MULTI-PURPOSE PLAN FOR DEVELOPMENT OF ORISSA’S RIVERS 305

“If conservation of water is mandatory from the point of view of public good, then obviously the plan of embankments is a wrong plan. It is a mean which does not subserve the end, namely conservation of water, and must, therefore, be abandoned. Orissa delta is not the only area where there is so much amount of water and there is so much amount of evil proceeding from that water. The United States of America had the same problem to face. Some of these rivers—Missouri, Miami and Tennessee—have given rise to the same problem in the U.S.A.

“Orissa must, therefore, adopt the method which the U.S.A. adopted in dealing with the problem of its rivers. That method is to dam rivers at various points to conserve water permanently in reservoirs. There arc many purposes which such reservoirs can serve besides irrigation. I am told that if it were possible to store the entire run off of the Mahanadi it will be enough to irrigate thereby a million acres, provided that much area was available.
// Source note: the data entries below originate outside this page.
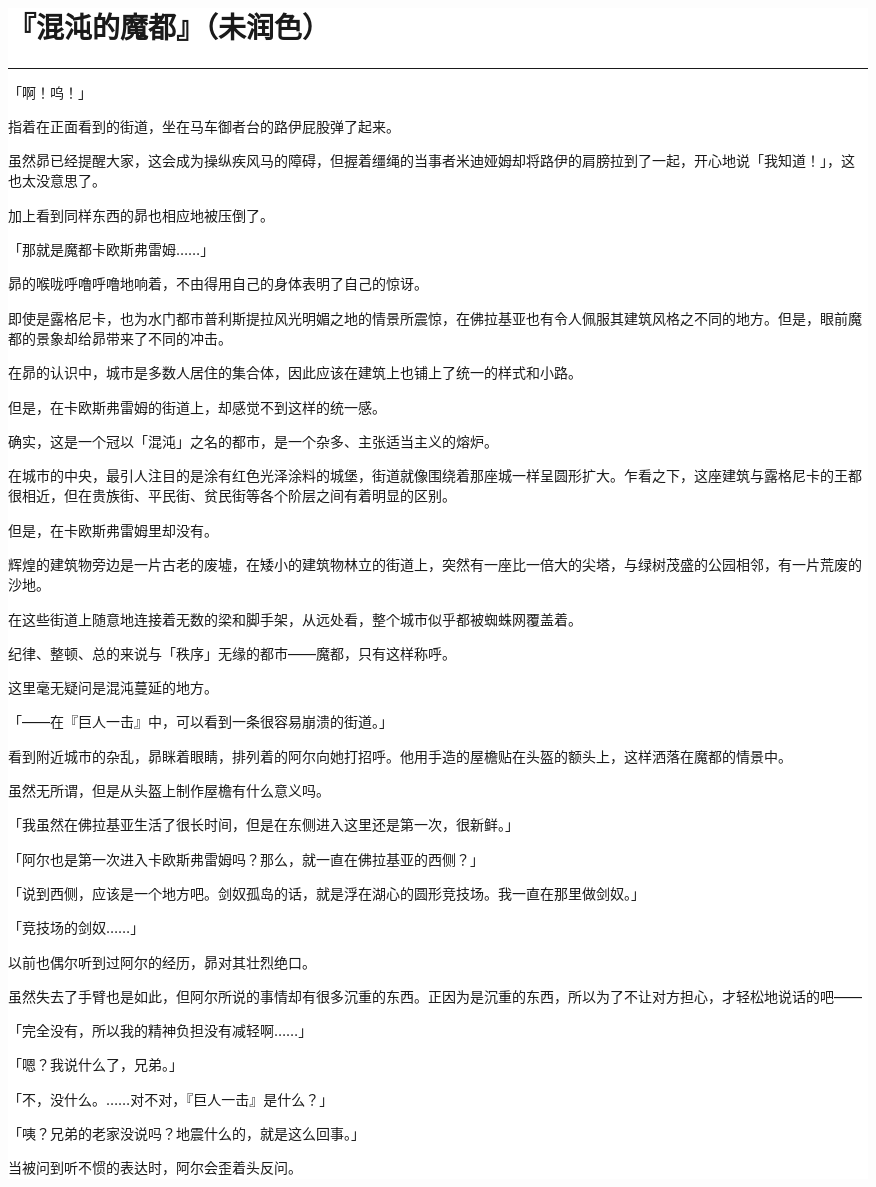 # 『混沌的魔都』（未润色）

------

「啊！呜！」

指着在正面看到的街道，坐在马车御者台的路伊屁股弹了起来。

虽然昴已经提醒大家，这会成为操纵疾风马的障碍，但握着缰绳的当事者米迪娅姆却将路伊的肩膀拉到了一起，开心地说「我知道！」，这也太没意思了。

加上看到同样东西的昴也相应地被压倒了。

「那就是魔都卡欧斯弗雷姆……」

昴的喉咙呼噜呼噜地响着，不由得用自己的身体表明了自己的惊讶。

即使是露格尼卡，也为水门都市普利斯提拉风光明媚之地的情景所震惊，在佛拉基亚也有令人佩服其建筑风格之不同的地方。但是，眼前魔都的景象却给昴带来了不同的冲击。

在昴的认识中，城市是多数人居住的集合体，因此应该在建筑上也铺上了统一的样式和小路。

但是，在卡欧斯弗雷姆的街道上，却感觉不到这样的统一感。

确实，这是一个冠以「混沌」之名的都市，是一个杂多、主张适当主义的熔炉。

在城市的中央，最引人注目的是涂有红色光泽涂料的城堡，街道就像围绕着那座城一样呈圆形扩大。乍看之下，这座建筑与露格尼卡的王都很相近，但在贵族街、平民街、贫民街等各个阶层之间有着明显的区别。

但是，在卡欧斯弗雷姆里却没有。

辉煌的建筑物旁边是一片古老的废墟，在矮小的建筑物林立的街道上，突然有一座比一倍大的尖塔，与绿树茂盛的公园相邻，有一片荒废的沙地。

在这些街道上随意地连接着无数的梁和脚手架，从远处看，整个城市似乎都被蜘蛛网覆盖着。

纪律、整顿、总的来说与「秩序」无缘的都市——魔都，只有这样称呼。

这里毫无疑问是混沌蔓延的地方。

「——在『巨人一击』中，可以看到一条很容易崩溃的街道。」

看到附近城市的杂乱，昴眯着眼睛，排列着的阿尔向她打招呼。他用手造的屋檐贴在头盔的额头上，这样洒落在魔都的情景中。

虽然无所谓，但是从头盔上制作屋檐有什么意义吗。

「我虽然在佛拉基亚生活了很长时间，但是在东侧进入这里还是第一次，很新鲜。」

「阿尔也是第一次进入卡欧斯弗雷姆吗？那么，就一直在佛拉基亚的西侧？」

「说到西侧，应该是一个地方吧。剑奴孤岛的话，就是浮在湖心的圆形竞技场。我一直在那里做剑奴。」

「竞技场的剑奴……」

以前也偶尔听到过阿尔的经历，昴对其壮烈绝口。

虽然失去了手臂也是如此，但阿尔所说的事情却有很多沉重的东西。正因为是沉重的东西，所以为了不让对方担心，才轻松地说话的吧——

「完全没有，所以我的精神负担没有减轻啊……」

「嗯？我说什么了，兄弟。」

「不，没什么。……对不对，『巨人一击』是什么？」

「咦？兄弟的老家没说吗？地震什么的，就是这么回事。」

当被问到听不惯的表达时，阿尔会歪着头反问。

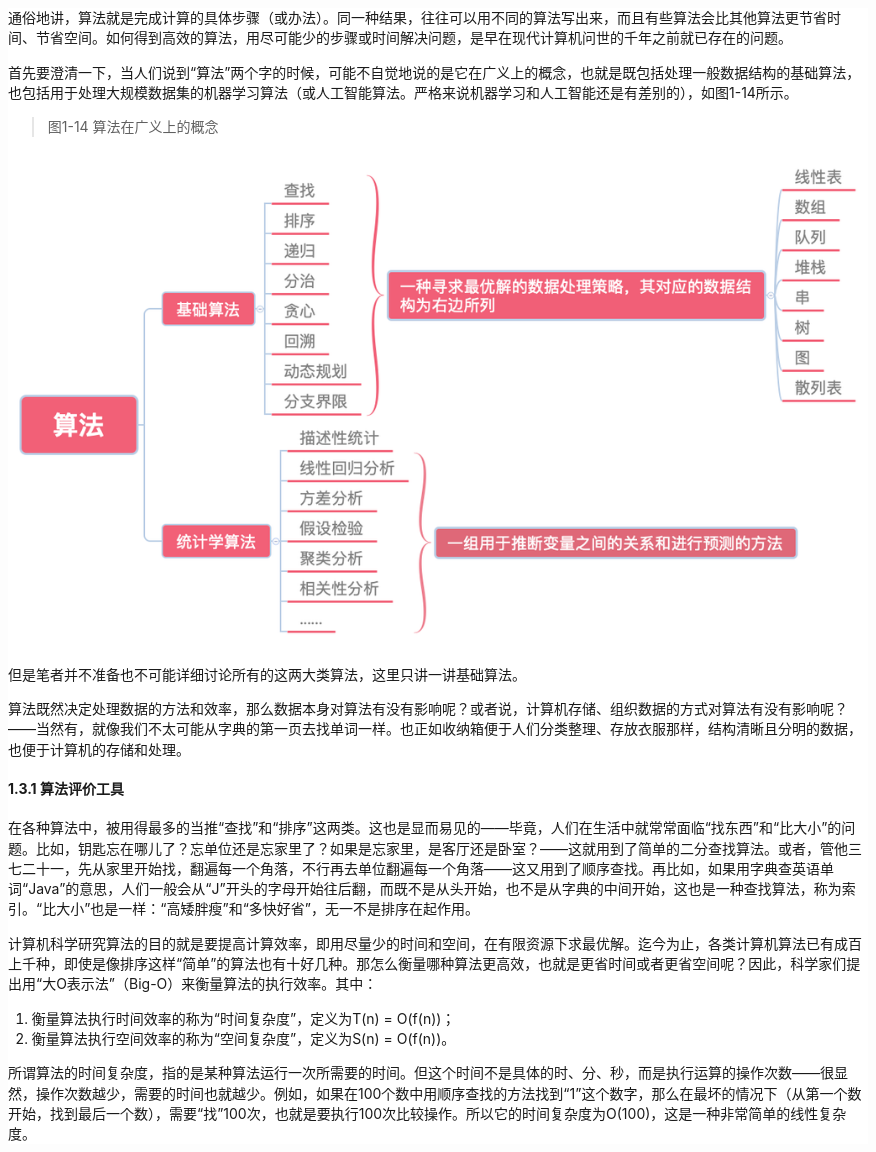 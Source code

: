 通俗地讲，算法就是完成计算的具体步骤（或办法）。同一种结果，往往可以用不同的算法写出来，而且有些算法会比其他算法更节省时间、节省空间。如何得到高效的算法，用尽可能少的步骤或时间解决问题，是早在现代计算机问世的千年之前就已存在的问题。

首先要澄清一下，当人们说到“算法”两个字的时候，可能不自觉地说的是它在广义上的概念，也就是既包括处理一般数据结构的基础算法，也包括用于处理大规模数据集的机器学习算法（或人工智能算法。严格来说机器学习和人工智能还是有差别的），如图1-14所示。

> 图1-14 算法在广义上的概念

![图1-14 算法在广义上的概念](chapter01/01-14.png)

但是笔者并不准备也不可能详细讨论所有的这两大类算法，这里只讲一讲基础算法。

算法既然决定处理数据的方法和效率，那么数据本身对算法有没有影响呢？或者说，计算机存储、组织数据的方式对算法有没有影响呢？——当然有，就像我们不太可能从字典的第一页去找单词一样。也正如收纳箱便于人们分类整理、存放衣服那样，结构清晰且分明的数据，也便于计算机的存储和处理。

#### 1.3.1 算法评价工具

在各种算法中，被用得最多的当推“查找”和“排序”这两类。这也是显而易见的——毕竟，人们在生活中就常常面临“找东西”和“比大小”的问题。比如，钥匙忘在哪儿了？忘单位还是忘家里了？如果是忘家里，是客厅还是卧室？——这就用到了简单的二分查找算法。或者，管他三七二十一，先从家里开始找，翻遍每一个角落，不行再去单位翻遍每一个角落——这又用到了顺序查找。再比如，如果用字典查英语单词“Java”的意思，人们一般会从“J”开头的字母开始往后翻，而既不是从头开始，也不是从字典的中间开始，这也是一种查找算法，称为索引。“比大小”也是一样：“高矮胖瘦”和“多快好省”，无一不是排序在起作用。

计算机科学研究算法的目的就是要提高计算效率，即用尽量少的时间和空间，在有限资源下求最优解。迄今为止，各类计算机算法已有成百上千种，即使是像排序这样“简单”的算法也有十好几种。那怎么衡量哪种算法更高效，也就是更省时间或者更省空间呢？因此，科学家们提出用“大O表示法”（Big-O）来衡量算法的执行效率。其中：

1. 衡量算法执行时间效率的称为“时间复杂度”，定义为T(n) = O(f(n))；
2. 衡量算法执行空间效率的称为“空间复杂度”，定义为S(n) = O(f(n))。

所谓算法的时间复杂度，指的是某种算法运行一次所需要的时间。但这个时间不是具体的时、分、秒，而是执行运算的操作次数——很显然，操作次数越少，需要的时间也就越少。例如，如果在100个数中用顺序查找的方法找到“1”这个数字，那么在最坏的情况下（从第一个数开始，找到最后一个数），需要“找”100次，也就是要执行100次比较操作。所以它的时间复杂度为O(100)，这是一种非常简单的线性复杂度。
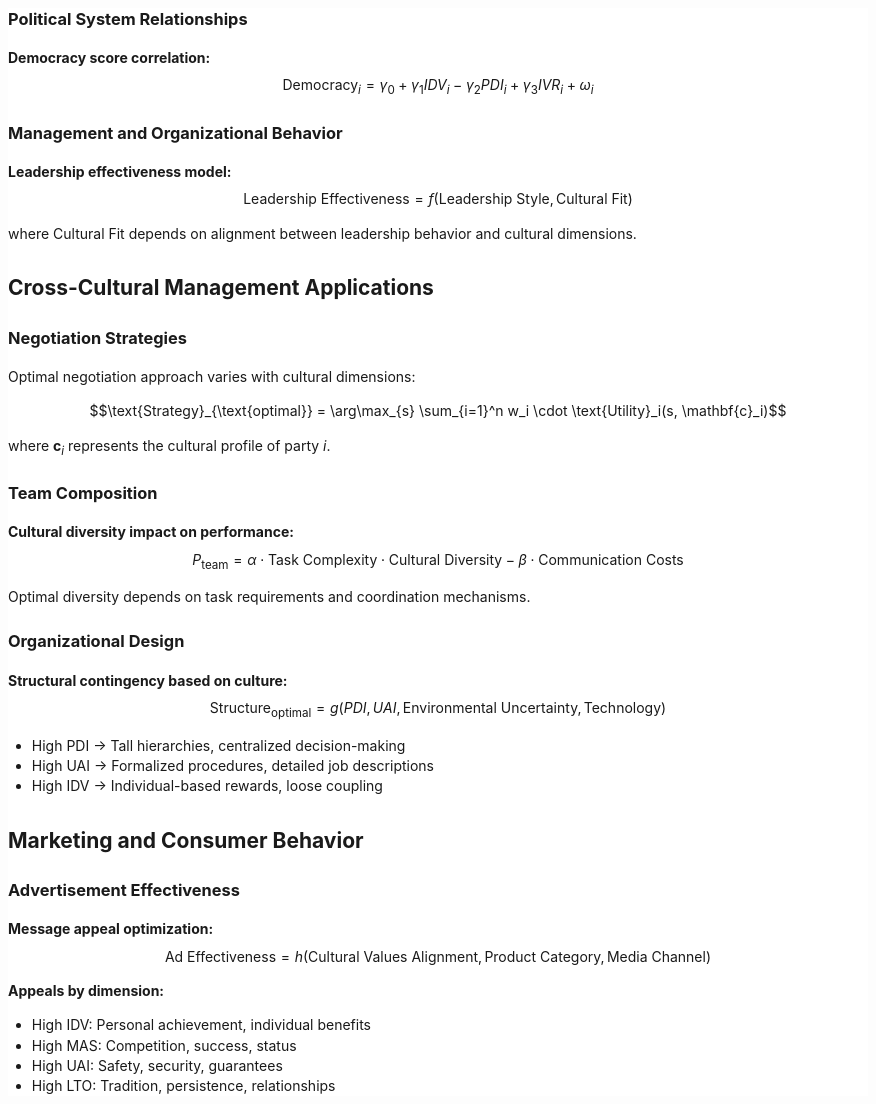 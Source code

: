 ### Political System Relationships

**Democracy score correlation:**
$$\text{Democracy}_i = \gamma_0 + \gamma_1 IDV_i - \gamma_2 PDI_i + \gamma_3 IVR_i + \omega_i$$

### Management and Organizational Behavior

**Leadership effectiveness model:**
$$\text{Leadership Effectiveness} = f(\text{Leadership Style}, \text{Cultural Fit})$$

where Cultural Fit depends on alignment between leadership behavior and cultural dimensions.

## Cross-Cultural Management Applications

### Negotiation Strategies

Optimal negotiation approach varies with cultural dimensions:

$$\text{Strategy}_{\text{optimal}} = \arg\max_{s} \sum_{i=1}^n w_i \cdot \text{Utility}_i(s, \mathbf{c}_i)$$

where $\mathbf{c}_i$ represents the cultural profile of party $i$.

### Team Composition

**Cultural diversity impact on performance:**
$$P_{\text{team}} = \alpha \cdot \text{Task Complexity} \cdot \text{Cultural Diversity} - \beta \cdot \text{Communication Costs}$$

Optimal diversity depends on task requirements and coordination mechanisms.

### Organizational Design

**Structural contingency based on culture:**
$$\text{Structure}_{\text{optimal}} = g(PDI, UAI, \text{Environmental Uncertainty}, \text{Technology})$$

- High PDI → Tall hierarchies, centralized decision-making
- High UAI → Formalized procedures, detailed job descriptions
- High IDV → Individual-based rewards, loose coupling

## Marketing and Consumer Behavior

### Advertisement Effectiveness

**Message appeal optimization:**
$$\text{Ad Effectiveness} = h(\text{Cultural Values Alignment}, \text{Product Category}, \text{Media Channel})$$

**Appeals by dimension:**
- High IDV: Personal achievement, individual benefits
- High MAS: Competition, success, status
- High UAI: Safety, security, guarantees
- High LTO: Tradition, persistence, relationships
Water stored in the reservoirs can be used for generating electric power.

“If in the midst of its natural resources, Orissa has remained an industrially undeveloped area, it is due to want of cheap power to run its factories. Here there will be abundance of electric power, more than Orissa can hope to consume for a long time to come. Another use to which this water could be put to is navigation.

“Navigation in India has had a very chequered history. During the rule of the East India Company, provision for internal navigation occupied a very prominent part in the public works budget of the Company’s Government. Many of the navigation canals we have in India today—and you have one in Orissa itself—are remnants of that policy. Railways came in later, and for a time the policy was to have both railways and canal navigation. By 1875, there arose a great controversy in which the issue was railways versus canals. The battle for canals was fought bravely by the late Sir Arthur Cotton—one of the few engineers with big ideas. Unfortunately supporters of Railways won.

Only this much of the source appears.